If a line in the records below contains the word "information", return that line.

● RECORDS PROVIDED:
= Beginning of Section =

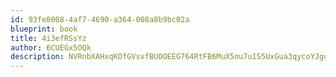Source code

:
 ```yaml
---
id: 93fe8008-4af7-4690-a364-008a8b9bc02a
blueprint: book
title: 4i3efRSsYz
author: 6CUEGx5OQk
description: NVRnbXAHxqKOfGVsvfBUOOEEG764RtFB6MuX5nu7u1S5UxGua3qycoYJgonn1dM6rwXADnxkTeUkaXLeEyq2UCIaEB9ZFEsSSyVr
---
```

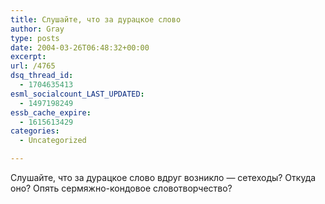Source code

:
 ```yaml
---
title: Слушайте, что за дурацкое слово
author: Gray
type: posts
date: 2004-03-26T06:48:32+00:00
excerpt:
url: /4765
dsq_thread_id:
  - 1704635413
esml_socialcount_LAST_UPDATED:
  - 1497198249
essb_cache_expire:
  - 1615613429
categories:
  - Uncategorized

---
```








Слушайте, что за дурацкое слово вдруг возникло &#8212; сетеходы? Откуда оно? Опять сермяжно-кондовое словотворчество?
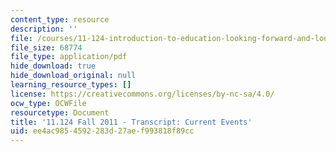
```yaml
---
content_type: resource
description: ''
file: /courses/11-124-introduction-to-education-looking-forward-and-looking-back-on-education-fall-2011/ee4ac9854592283d27aef993818f89cc_MIT11_124F11_current_events.pdf
file_size: 68774
file_type: application/pdf
hide_download: true
hide_download_original: null
learning_resource_types: []
license: https://creativecommons.org/licenses/by-nc-sa/4.0/
ocw_type: OCWFile
resourcetype: Document
title: '11.124 Fall 2011 - Transcript: Current Events'
uid: ee4ac985-4592-283d-27ae-f993818f89cc
---
```

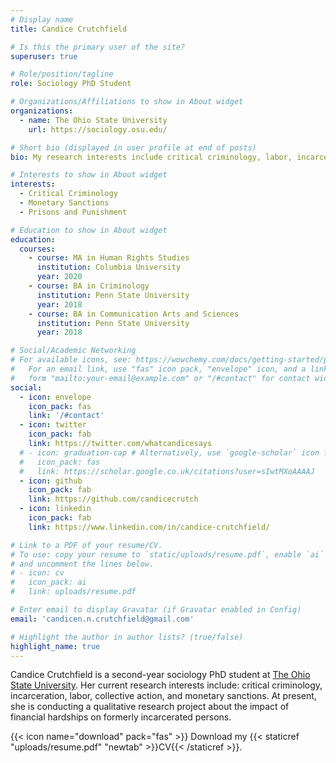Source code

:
 ```yaml
---
# Display name
title: Candice Crutchfield

# Is this the primary user of the site?
superuser: true

# Role/position/tagline
role: Sociology PhD Student

# Organizations/Affiliations to show in About widget
organizations:
  - name: The Ohio State University
    url: https://sociology.osu.edu/

# Short bio (displayed in user profile at end of posts)
bio: My research interests include critical criminology, labor, incarceration, and monetary sanctions.

# Interests to show in About widget
interests:
  - Critical Criminology
  - Monetary Sanctions
  - Prisons and Punishment

# Education to show in About widget
education:
  courses:
    - course: MA in Human Rights Studies 
      institution: Columbia University
      year: 2020
    - course: BA in Criminology
      institution: Penn State University
      year: 2018
    - course: BA in Communication Arts and Sciences
      institution: Penn State University
      year: 2018

# Social/Academic Networking
# For available icons, see: https://wowchemy.com/docs/getting-started/page-builder/#icons
#   For an email link, use "fas" icon pack, "envelope" icon, and a link in the
#   form "mailto:your-email@example.com" or "/#contact" for contact widget.
social:
  - icon: envelope
    icon_pack: fas
    link: '/#contact'
  - icon: twitter
    icon_pack: fab
    link: https://twitter.com/whatcandicesays
  # - icon: graduation-cap # Alternatively, use `google-scholar` icon from `ai` icon pack
  #   icon_pack: fas
  #   link: https://scholar.google.co.uk/citations?user=sIwtMXoAAAAJ
  - icon: github
    icon_pack: fab
    link: https://github.com/candicecrutch
  - icon: linkedin
    icon_pack: fab
    link: https://www.linkedin.com/in/candice-crutchfield/

# Link to a PDF of your resume/CV.
# To use: copy your resume to `static/uploads/resume.pdf`, enable `ai` icons in `params.toml`,
# and uncomment the lines below.
# - icon: cv
#   icon_pack: ai
#   link: uploads/resume.pdf

# Enter email to display Gravatar (if Gravatar enabled in Config)
email: 'candicen.n.crutchfield@gmail.com'

# Highlight the author in author lists? (true/false)
highlight_name: true
---
```


Candice Crutchfield is a second-year sociology PhD student at [The Ohio State University](https://sociology.osu.edu/people/crutchfield.35). Her current research interests include: critical criminology, incarceration, labor, collective action, and monetary sanctions. At present, she is conducting a qualitative research project about the impact of financial hardships on formerly incarcerated persons. 



{{< icon name="download" pack="fas" >}} Download my {{< staticref "uploads/resume.pdf" "newtab" >}}CV{{< /staticref >}}.

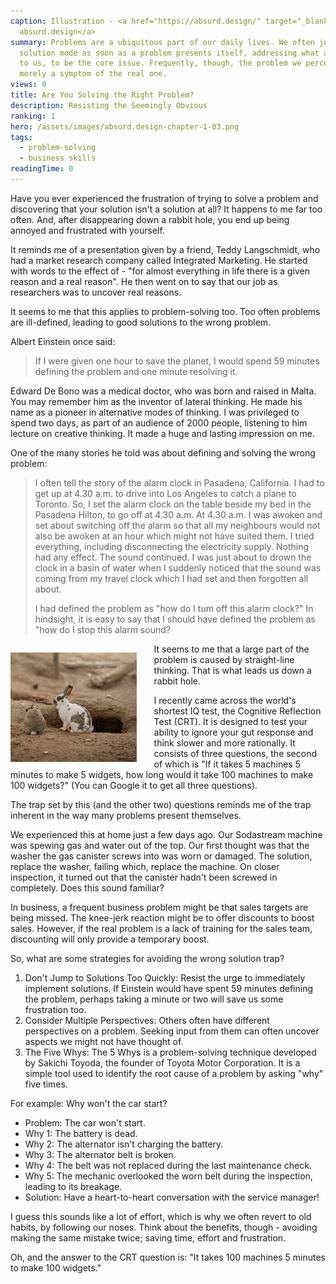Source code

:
 ```yaml
---
caption: Illustration - <a href="https://absurd.design/" target="_blank">
  absurd.design</a>
summary: Problems are a ubiquitous part of our daily lives. We often jump into
  solution mode as soon as a problem presents itself, addressing what appears,
  to us, to be the core issue. Frequently, though, the problem we perceive is
  merely a symptom of the real one.
views: 0
title: Are You Solving the Right Problem?
description: Resisting the Seemingly Obvious
ranking: 1
hero: /assets/images/absurd.design-chapter-1-03.png
tags:
  - problem-solving
  - business skills
readingTime: 0
---
```


Have you ever experienced the frustration of trying to solve a problem and discovering that your solution isn't a solution at all? It happens to me far too often. And, after disappearing down a rabbit hole, you end up being annoyed and frustrated with yourself.

It reminds me of a presentation given by a friend, Teddy Langschmidt, who had a market research company called Integrated Marketing. He started with words to the effect of - "for almost everything in life there is a given reason and a real reason". He then went on to say that our job as researchers was to uncover real reasons.

It seems to me that this applies to problem-solving too. Too often problems are ill-defined, leading to good solutions to the wrong problem.

Albert Einstein once said:

> If I were given one hour to save the planet, I would spend 59 minutes defining the problem and one minute resolving it.

Edward De Bono was a medical doctor, who was born and raised in Malta. You may remember him as the inventor of lateral thinking. He made his name as a pioneer in alternative modes of thinking. I was privileged to spend two days, as part of an audience of 2000 people, listening to him lecture on creative thinking. It made a huge and lasting impression on me.

One of the many stories he told was about defining and solving the wrong problem:

> I often tell the story of the alarm clock in Pasadena, California. I had to get up at 4.30 a.m. to drive into Los Angeles to catch a plane to Toronto. So, I set the alarm clock on the table beside my bed in the Pasadena Hilton, to go off at 4.30 a.m. At 4.30 a.m. I was awoken and set about switching off the alarm so that all my neighbours would not also be awoken at an hour which might not have suited them. I tried everything, including disconnecting the electricity supply. Nothing had any effect. The sound continued. I was just about to drown the clock in a basin of water when I suddenly noticed that the sound was coming from my travel clock which I had set and then forgotten all about.
>
> I had defined the problem as "how do I tum off this alarm clock?" In hindsight, it is easy to say that I should have defined the problem as "how do I stop this alarm sound?

<span style="float: left;width: 40%;margin:1em 2em 0 0;">![Rabbit Hole](/assets/images/RabbitHole.jpg)</span>It seems to me that a large part of the problem is caused by straight-line thinking. That is what leads us down a rabbit hole.

I recently came across the world's shortest IQ test, the Cognitive Reflection Test (CRT). It is designed to test your ability to ignore your gut response and think slower and more rationally. It consists of three questions, the second of which is "If it takes 5 machines 5 minutes to make 5 widgets, how long would it take 100 machines to make 100 widgets?" (You can Google it to get all three questions).

The trap set by this (and the other two) questions reminds me of the trap inherent in the way many problems present themselves.

We experienced this at home just a few days ago. Our Sodastream machine was spewing gas and water out of the top. Our first thought was that the washer the gas canister screws into was worn or damaged. The solution, replace the washer, failing which, replace the machine. On closer inspection, it turned out that the canister hadn't been screwed in completely. Does this sound familiar?

In business, a frequent business problem might be that sales targets are being missed. The knee-jerk reaction might be to offer discounts to boost sales. However, if the real problem is a lack of training for the sales team, discounting will only provide a temporary boost.

So, what are some strategies for avoiding the wrong solution trap?

1. Don't Jump to Solutions Too Quickly: Resist the urge to immediately implement solutions. If Einstein would have spent 59 minutes defining the problem, perhaps taking a minute or two will save us some frustration too.
2. Consider Multiple Perspectives: Others often have different perspectives on a problem. Seeking input from them can often uncover aspects we might not have thought of.
3. The Five Whys: The 5 Whys is a problem-solving technique developed by Sakichi Toyoda, the founder of Toyota Motor Corporation. It is a simple tool used to identify the root cause of a problem by asking "why" five times.

For example:
Why won't the car start?

- Problem: The car won't start.
- Why 1: The battery is dead.
- Why 2: The alternator isn't charging the battery.
- Why 3: The alternator belt is broken.
- Why 4: The belt was not replaced during the last maintenance check.
- Why 5: The mechanic overlooked the worn belt during the inspection, leading to its breakage.
- Solution: Have a heart-to-heart conversation with the service manager!

I guess this sounds like a lot of effort, which is why we often revert to old habits, by following our noses. Think about the benefits, though - avoiding making the same mistake twice; saving time, effort and frustration.

Oh, and the answer to the CRT question is: "It takes 100 machines 5 minutes to make 100 widgets."
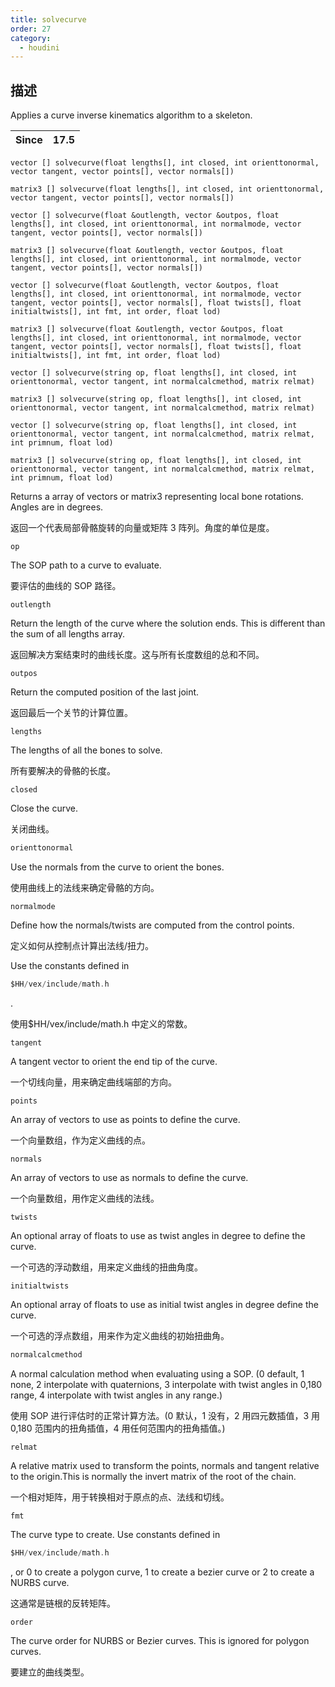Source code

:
 ```yaml
---
title: solvecurve
order: 27
category:
  - houdini
---
```

    
## 描述

Applies a curve inverse kinematics algorithm to a skeleton.

| Since | 17.5 |
| ----- | ---- |

`vector [] solvecurve(float lengths[], int closed, int orienttonormal, vector tangent, vector points[], vector normals[])`

`matrix3 [] solvecurve(float lengths[], int closed, int orienttonormal, vector tangent, vector points[], vector normals[])`

`vector [] solvecurve(float &outlength, vector &outpos, float lengths[], int closed, int orienttonormal, int normalmode, vector tangent, vector points[], vector normals[])`

`matrix3 [] solvecurve(float &outlength, vector &outpos, float lengths[], int closed, int orienttonormal, int normalmode, vector tangent, vector points[], vector normals[])`

`vector [] solvecurve(float &outlength, vector &outpos, float lengths[], int closed, int orienttonormal, int normalmode, vector tangent, vector points[], vector normals[], float twists[], float initialtwists[], int fmt, int order, float lod)`

`matrix3 [] solvecurve(float &outlength, vector &outpos, float lengths[], int closed, int orienttonormal, int normalmode, vector tangent, vector points[], vector normals[], float twists[], float initialtwists[], int fmt, int order, float lod)`

`vector [] solvecurve(string op, float lengths[], int closed, int orienttonormal, vector tangent, int normalcalcmethod, matrix relmat)`

`matrix3 [] solvecurve(string op, float lengths[], int closed, int orienttonormal, vector tangent, int normalcalcmethod, matrix relmat)`

`vector [] solvecurve(string op, float lengths[], int closed, int orienttonormal, vector tangent, int normalcalcmethod, matrix relmat, int primnum, float lod)`

`matrix3 [] solvecurve(string op, float lengths[], int closed, int orienttonormal, vector tangent, int normalcalcmethod, matrix relmat, int primnum, float lod)`

Returns a array of vectors or matrix3 representing local bone rotations.
Angles are in degrees.

返回一个代表局部骨骼旋转的向量或矩阵 3 阵列。角度的单位是度。

`op`

The SOP path to a curve to evaluate.

要评估的曲线的 SOP 路径。

`outlength`

Return the length of the curve where the solution ends. This is different than
the sum of all lengths array.

返回解决方案结束时的曲线长度。这与所有长度数组的总和不同。

`outpos`

Return the computed position of the last joint.

返回最后一个关节的计算位置。

`lengths`

The lengths of all the bones to solve.

所有要解决的骨骼的长度。

`closed`

Close the curve.

关闭曲线。

```c
orienttonormal
```

Use the normals from the curve to orient the bones.

使用曲线上的法线来确定骨骼的方向。

`normalmode`

Define how the normals/twists are computed from the control points.

定义如何从控制点计算出法线/扭力。

Use the constants defined in

```c
$HH/vex/include/math.h
```

.

使用$HH/vex/include/math.h 中定义的常数。

`tangent`

A tangent vector to orient the end tip of the curve.

一个切线向量，用来确定曲线端部的方向。

`points`

An array of vectors to use as points to define the curve.

一个向量数组，作为定义曲线的点。

`normals`

An array of vectors to use as normals to define the curve.

一个向量数组，用作定义曲线的法线。

`twists`

An optional array of floats to use as twist angles in degree to define the
curve.

一个可选的浮动数组，用来定义曲线的扭曲角度。

`initialtwists`

An optional array of floats to use as initial twist angles in degree define
the curve.

一个可选的浮点数组，用来作为定义曲线的初始扭曲角。

```c
normalcalcmethod
```

A normal calculation method when evaluating using a SOP. (0 default, 1 none, 2
interpolate with quaternions, 3 interpolate with twist angles in 0,180 range,
4 interpolate with twist angles in any range.)

使用 SOP 进行评估时的正常计算方法。(0 默认，1 没有，2 用四元数插值，3 用 0,180 范围内的扭角插值，4 用任何范围内的扭角插值。)

`relmat`

A relative matrix used to transform the points, normals and tangent relative
to the origin.This is normally the invert matrix of the root of the chain.

一个相对矩阵，用于转换相对于原点的点、法线和切线。

`fmt`

The curve type to create. Use constants defined in

```c
$HH/vex/include/math.h
```

,
or 0 to create a polygon curve, 1 to create a bezier curve or 2 to create a
NURBS curve.

这通常是链根的反转矩阵。

`order`

The curve order for NURBS or Bezier curves. This is ignored for polygon
curves.

要建立的曲线类型。
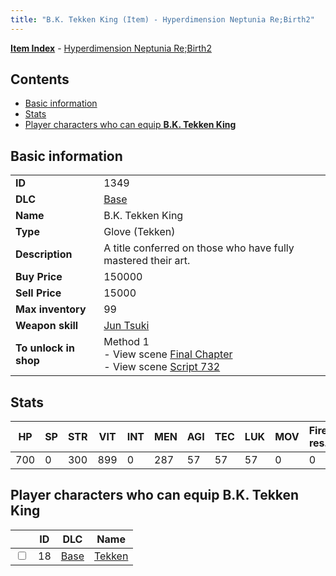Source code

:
 ```yaml
---
title: "B.K. Tekken King (Item) - Hyperdimension Neptunia Re;Birth2"
---
```


[**Item Index**](/neptunia/rb2/item/index.html) - [Hyperdimension Neptunia Re;Birth2](/neptunia/rb2)

## Contents

- [Basic information](#basic-information)
- [Stats](#stats)
- [Player characters who can equip **B.K. Tekken King**](#player-characters-who-can-equip-bk-tekken-king)

## Basic information

|   |   |
| -- | -- |
| **ID** | 1349 |
| **DLC** | [Base](/neptunia/rb2/dlc/0-base.html) |
| **Name** | B.K. Tekken King |
| **Type** | Glove (Tekken) |
| **Description** | A title conferred on those who have fully mastered their art. |
| **Buy Price** | 150000 |
| **Sell Price** | 15000 |
| **Max inventory** | 99 |
| **Weapon skill** | [Jun Tsuki](/neptunia/rb2/skill/0-2303-jun-tsuki.html) |
| **To unlock in shop** | Method 1<br />- View scene [Final Chapter](/neptunia/rb2/scene/0-467-final-chapter.html)<br />- View scene [Script 732](/neptunia/rb2/scene/0-732-script-732.html) |

## Stats

| HP | SP | STR | VIT | INT | MEN | AGI | TEC | LUK | MOV | Fire res. | Ice res. | Wind res. | Lightning res. |
| -- | -- | --- | --- | --- | --- | --- | --- | --- | --- | --------- | -------- | --------- | -------------- |
| 700 | 0 | 300 | 899 | 0 | 287 | 57 | 57 | 57 | 0 | 0 | 0 | 0 | 0 |

## Player characters who can equip **B.K. Tekken King**

|    | ID | DLC | Name |
| -- | -- | --- | ---- |
| <input type="checkbox" id="rb2-player-0-18" class="trackbox" /> | 18 | [Base](/neptunia/rb2/dlc/0-base.html) | [Tekken](/neptunia/rb2/player/0-18-tekken.html) |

= End of Section =

● RESPONSE:
- [Basic information](#basic-information)
## Basic information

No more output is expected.